Before the return to school, students had been asked to log into an app called “Rack” and follow a workout. So she pulled it up and did what she said most students had been doing since the class started: “I did about half the workout and then just let the rest play because I was so tired.”

Wednesday at 11 a.m.

Egbert didn’t have any live classes to tune into, so she slept in. She logged in to find she had a couple of assignments in math and language arts that she needed to complete.

“That was all my school for the day,” she said. “I was going to get onto the online math tutoring class, but I forgot, so for the rest of the day I spent time with my family.”

Thursday at 8 a.m.

Panic hit Egbert. She’d overslept and the first bell was ringing at school just as she was opening her eyes.

Thanks to technology, though, it wasn’t a big deal. She tuned into the first half of her Earth science class via Zoom while she got ready for school. She then messaged her teacher through the group chat that she was logging off and would be at the school in five minutes. She got to Highland in time for the second half and said she was even able to finish the assigned work on time.

(Trent Nelson | The Salt Lake Tribune) Teacher Grace Floyd makes lesson plans as students return to Highland High School in Salt Lake City on Monday, Feb. 8, 2021.

Thursday at 9:29 a.m.

Ultimate Frisbee was on the schedule again for Egbert’s fitness class.

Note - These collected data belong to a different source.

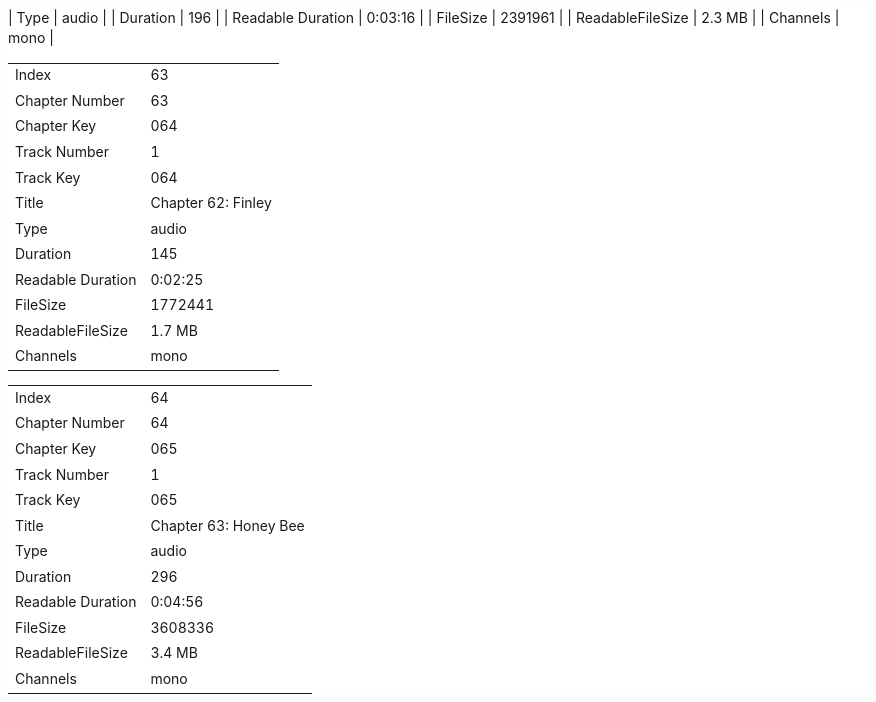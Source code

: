| Type | audio |
| Duration | 196 |
| Readable Duration | 0:03:16 |
| FileSize | 2391961 |
| ReadableFileSize | 2.3 MB |
| Channels | mono |

|  |  |
| - | - |
| Index | 63 |
| Chapter Number | 63 |
| Chapter Key | 064 |
| Track Number | 1 |
| Track Key | 064 |
| Title | Chapter 62: Finley |
| Type | audio |
| Duration | 145 |
| Readable Duration | 0:02:25 |
| FileSize | 1772441 |
| ReadableFileSize | 1.7 MB |
| Channels | mono |

|  |  |
| - | - |
| Index | 64 |
| Chapter Number | 64 |
| Chapter Key | 065 |
| Track Number | 1 |
| Track Key | 065 |
| Title | Chapter 63: Honey Bee |
| Type | audio |
| Duration | 296 |
| Readable Duration | 0:04:56 |
| FileSize | 3608336 |
| ReadableFileSize | 3.4 MB |
| Channels | mono |
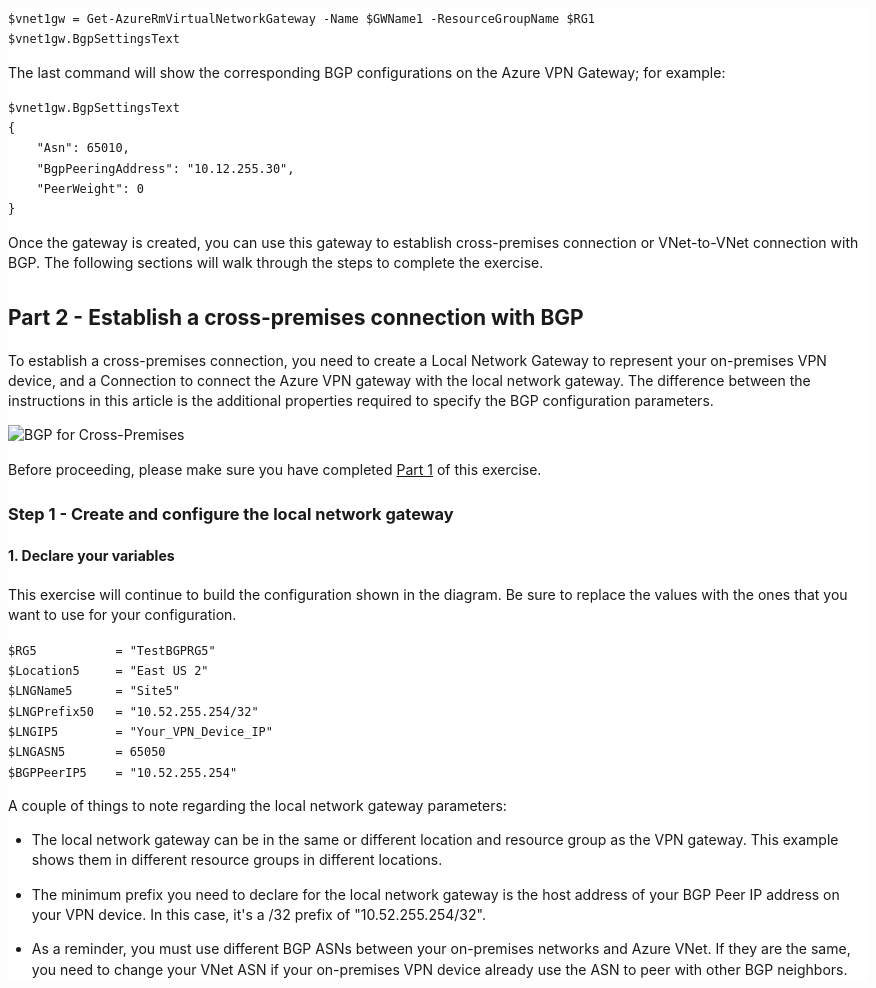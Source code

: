 	$vnet1gw = Get-AzureRmVirtualNetworkGateway -Name $GWName1 -ResourceGroupName $RG1
	$vnet1gw.BgpSettingsText

The last command will show the corresponding BGP configurations on the Azure VPN Gateway; for example:

	$vnet1gw.BgpSettingsText
	{
		"Asn": 65010,
		"BgpPeeringAddress": "10.12.255.30",
		"PeerWeight": 0
	}

Once the gateway is created, you can use this gateway to establish cross-premises connection or VNet-to-VNet connection with BGP. The following sections will walk through the steps to complete the exercise.

## <a name ="crossprembbgp"></a>Part 2 - Establish a cross-premises connection with BGP

To establish a cross-premises connection, you need to create a Local Network Gateway to represent your on-premises VPN device, and a Connection to connect the Azure VPN gateway with the local network gateway. The difference between the instructions in this article is the additional properties required to specify the BGP configuration parameters.

![BGP for Cross-Premises](./media/vpn-gateway-bgp-resource-manager-ps/bgp-crossprem.png)

Before proceeding, please make sure you have completed [Part 1](#enablebgp) of this exercise.

### Step 1 - Create and configure the local network gateway

#### 1. Declare your variables

This exercise will continue to build the configuration shown in the diagram. Be sure to replace the values with the ones that you want to use for your configuration.

	$RG5           = "TestBGPRG5"
	$Location5     = "East US 2"
	$LNGName5      = "Site5"
	$LNGPrefix50   = "10.52.255.254/32"
	$LNGIP5        = "Your_VPN_Device_IP"
	$LNGASN5       = 65050
	$BGPPeerIP5    = "10.52.255.254"

A couple of things to note regarding the local network gateway parameters:

- The local network gateway can be in the same or different location and resource group as the VPN gateway. This example shows them in different resource groups in different locations.

- The minimum prefix you need to declare for the local network gateway is the host address of your BGP Peer IP address on your VPN device. In this case, it's a /32 prefix of "10.52.255.254/32".

- As a reminder, you must use different BGP ASNs between your on-premises networks and Azure VNet. If they are the same, you need to change your VNet ASN if your on-premises VPN device already use the ASN to peer with other BGP neighbors.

This time, she decided to join in “even with COVID, because gym is so boring if you are not doing anything.”

The students wore jerseys to show what team they were on. After they finished, they spread them out on the floor where they were sprayed with a sanitizer.

Thursday at 10:56 a.m.

Egbert has two teachers for math, one who works remotely and one in the classroom. On this day, the one who works remotely was teaching via a video playing on a smartboard. Every once in a while, the in-person instructor would pause the video to go over a detail or answer questions.

“I liked it this way,” Egbert said, “so that we could all be learning but still be learning when someone needed help with something.”

After another vending machine lunch, supplemented by snacks from her bag, she headed to her final in-person class of the week.

Thursday at 12:53 p.m.

Her language arts teacher had disappeared.

He had begun to feel sick with symptoms similar to those caused by COVID-19 and had emailed the class that he would be staying home. Though a substitute was called in, he only monitored the class. Meanwhile, all the students in the room opened their computers and logged into a class on “Romeo and Juliet” being taught by their regular teacher from his home office.

It wasn’t ideal, Egbert said. She and many of her classmates had forgotten to bring headphones. Two of the students blasted the lesson from their computers, but because they were sitting close to one another, the students had to try to make out the teacher’s words through a barrage of audio feedback.

“The substitute didn’t know how to [play the sound] on the speakers” in the classroom, Egbert said. “And so it was like echoing, like you can hear [the teacher] say one thing and then say it again.”

Friday at 12:53 p.m.

Egbert logged into her language arts class concerned she would again have to listen to feedback and echos instead of Shakespearean sonnets. To her relief, her teacher was back in the classroom.

“He started the class off by saying he had gotten another COVID test and it came back negative,” she said.

After reading a few chapters aloud, the students each wrote a summary, then were released to enjoy a long Presidents Day weekend.

Egbert was eager for the break, she said. But she’s also still excited to go back.

(Trent Nelson | The Salt Lake Tribune) Jane Erickson and Olivia Manavahe hang a welcome back banner and balloons as students return to Highland High School in Salt Lake City on Monday, Feb. 8, 2021.